> On Nov 7, 2022, at 4:55 PM, Chuck Lever III <chuck.lever@xxxxxxxxxx> wrote:
>
>> On Nov 7, 2022, at 5:48 AM, Jeff Layton <jlayton@xxxxxxxxxx> wrote:
>>
>> On Sun, 2022-11-06 at 14:02 -0500, trondmy@xxxxxxxxxx wrote:
>>> From: Trond Myklebust <trond.myklebust@xxxxxxxxxxxxxxx>
>>>
>>> vfs_lock_file() expects the struct file_lock to be fully initialised by
>>> the caller.
>
> As a reviewer, I don't see anything in the vfs_lock_file() kdoc
> comment that suggests this, and vfs_lock_file() itself is just
> a wrapper around each filesystem's f_ops->lock method. That
> expectation is a bit deeper into NFS-specific code. A few more
> observations below.
>
>
>>> Re-exported NFSv3 has been seen to Oops if the fl_file field
>>> is NULL.
>
> Needs a Link: to the bug report. Which I can add.
>
> This will also give us a call trace we can reference, so I won't
> add that here.
>
>
>>> Fixes: aec158242b87 ("lockd: set fl_owner when unlocking files")

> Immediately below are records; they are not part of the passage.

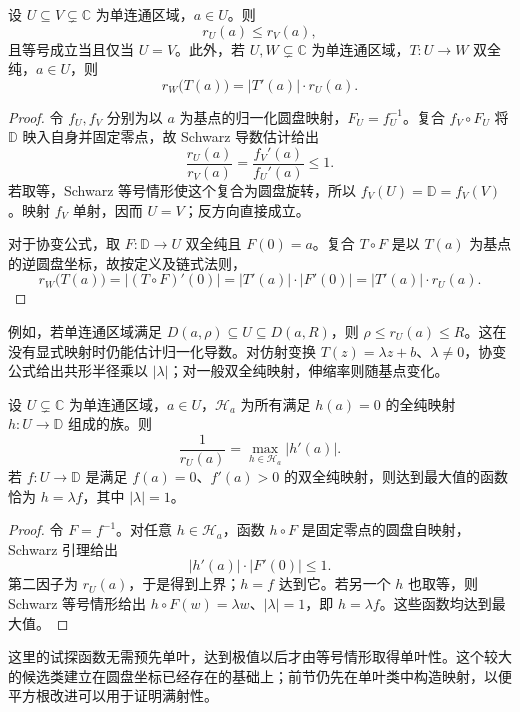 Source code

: \begin{proposition}[共形半径的单调性与协变性]\label{b3:prop:05-radius-monotonicity}
设 \(U\subseteq V\subsetneq\mathbb C\) 为单连通区域，\(a\in U\)。则
\[
 r_U(a)\le r_V(a),
\]
且等号成立当且仅当 \(U=V\)。此外，若 \(U,W\subsetneq\mathbb C\) 为单连通区域，\(T:U\rightarrow W\) 双全纯，\(a\in U\)，则
\[
 r_W\bigl(T(a)\bigr)=|T'(a)|\cdot r_U(a).
\]
\end{proposition}
\begin{proof}
令 \(f_U,f_V\) 分别为以 \(a\) 为基点的归一化圆盘映射，\(F_U=f_U^{-1}\)。复合 \(f_V\circ F_U\) 将 \(\mathbb D\) 映入自身并固定零点，故 Schwarz 导数估计给出
\[
 \frac{r_U(a)}{r_V(a)}
 =\frac{f_V'(a)}{f_U'(a)}\le1.
\]
若取等，Schwarz 等号情形使这个复合为圆盘旋转，所以 \(f_V(U)=\mathbb D=f_V(V)\)。映射 \(f_V\) 单射，因而 \(U=V\)；反方向直接成立。

对于协变公式，取 \(F:\mathbb D\rightarrow U\) 双全纯且 \(F(0)=a\)。复合 \(T\circ F\) 是以 \(T(a)\) 为基点的逆圆盘坐标，故按定义及链式法则，
\[
 r_W\bigl(T(a)\bigr)
 =|(T\circ F)'(0)|
 =|T'(a)|\cdot|F'(0)|
 =|T'(a)|\cdot r_U(a).
\]
\end{proof}

例如，若单连通区域满足 \(D(a,\rho)\subseteq U\subseteq D(a,R)\)，则 \(\rho\le r_U(a)\le R\)。这在没有显式映射时仍能估计归一化导数。对仿射变换 \(T(z)=\lambda z+b\)、\(\lambda\ne0\)，协变公式给出共形半径乘以 \(|\lambda|\)；对一般双全纯映射，伸缩率则随基点变化。

\begin{proposition}[共形半径的函数极值]\label{b3:prop:05-radius-extremal}
设 \(U\subsetneq\mathbb C\) 为单连通区域，\(a\in U\)，\(\mathcal H_a\) 为所有满足 \(h(a)=0\) 的全纯映射 \(h:U\rightarrow\mathbb D\) 组成的族。则
\[
 \frac1{r_U(a)}=\max_{h\in\mathcal H_a}|h'(a)|.
\]
若 \(f:U\rightarrow\mathbb D\) 是满足 \(f(a)=0\)、\(f'(a)>0\) 的双全纯映射，则达到最大值的函数恰为 \(h=\lambda f\)，其中 \(|\lambda|=1\)。
\end{proposition}
\begin{proof}
令 \(F=f^{-1}\)。对任意 \(h\in\mathcal H_a\)，函数 \(h\circ F\) 是固定零点的圆盘自映射，Schwarz 引理给出
\[
 |h'(a)|\cdot|F'(0)|\le1.
\]
第二因子为 \(r_U(a)\)，于是得到上界；\(h=f\) 达到它。若另一个 \(h\) 也取等，则 Schwarz 等号情形给出 \(h\circ F(w)=\lambda w\)、\(|\lambda|=1\)，即 \(h=\lambda f\)。这些函数均达到最大值。
\end{proof}

这里的试探函数无需预先单叶，达到极值以后才由等号情形取得单叶性。这个较大的候选类建立在圆盘坐标已经存在的基础上；前节仍先在单叶类中构造映射，以便平方根改进可以用于证明满射性。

>>> Signed-off-by: Trond Myklebust <trond.myklebust@xxxxxxxxxxxxxxx>
>>> ---
>>> fs/lockd/svcsubs.c | 17 ++++++++++-------
>>> 1 file changed, 10 insertions(+), 7 deletions(-)
>>>
>>> diff --git a/fs/lockd/svcsubs.c b/fs/lockd/svcsubs.c
>>> index e1c4617de771..3515f17eaf3f 100644
>>> --- a/fs/lockd/svcsubs.c
>>> +++ b/fs/lockd/svcsubs.c
>>> @@ -176,7 +176,7 @@ nlm_delete_file(struct nlm_file *file)
>>> }
>>> }
>>>
>>> -static int nlm_unlock_files(struct nlm_file *file, fl_owner_t owner)
>>> +static int nlm_unlock_files(struct nlm_file *file, const struct file_lock *fl)
>>> {
>>> struct file_lock lock;
>>>
>>> @@ -184,12 +184,15 @@ static int nlm_unlock_files(struct nlm_file *file, fl_owner_t owner)
>>> lock.fl_type = F_UNLCK;
>>> lock.fl_start = 0;
>>> lock.fl_end = OFFSET_MAX;
>>> - lock.fl_owner = owner;
>>> - if (file->f_file[O_RDONLY] &&
>>> - vfs_lock_file(file->f_file[O_RDONLY], F_SETLK, &lock, NULL))
>>> + lock.fl_owner = fl->fl_owner;
>>> + lock.fl_pid = fl->fl_pid;
>>> + lock.fl_flags = FL_POSIX;
>>> +
>>> + lock.fl_file = file->f_file[O_RDONLY];
>>> + if (lock.fl_file && vfs_lock_file(lock.fl_file, F_SETLK, &lock, NULL))
>>> goto out_err;
>>> - if (file->f_file[O_WRONLY] &&
>>> - vfs_lock_file(file->f_file[O_WRONLY], F_SETLK, &lock, NULL))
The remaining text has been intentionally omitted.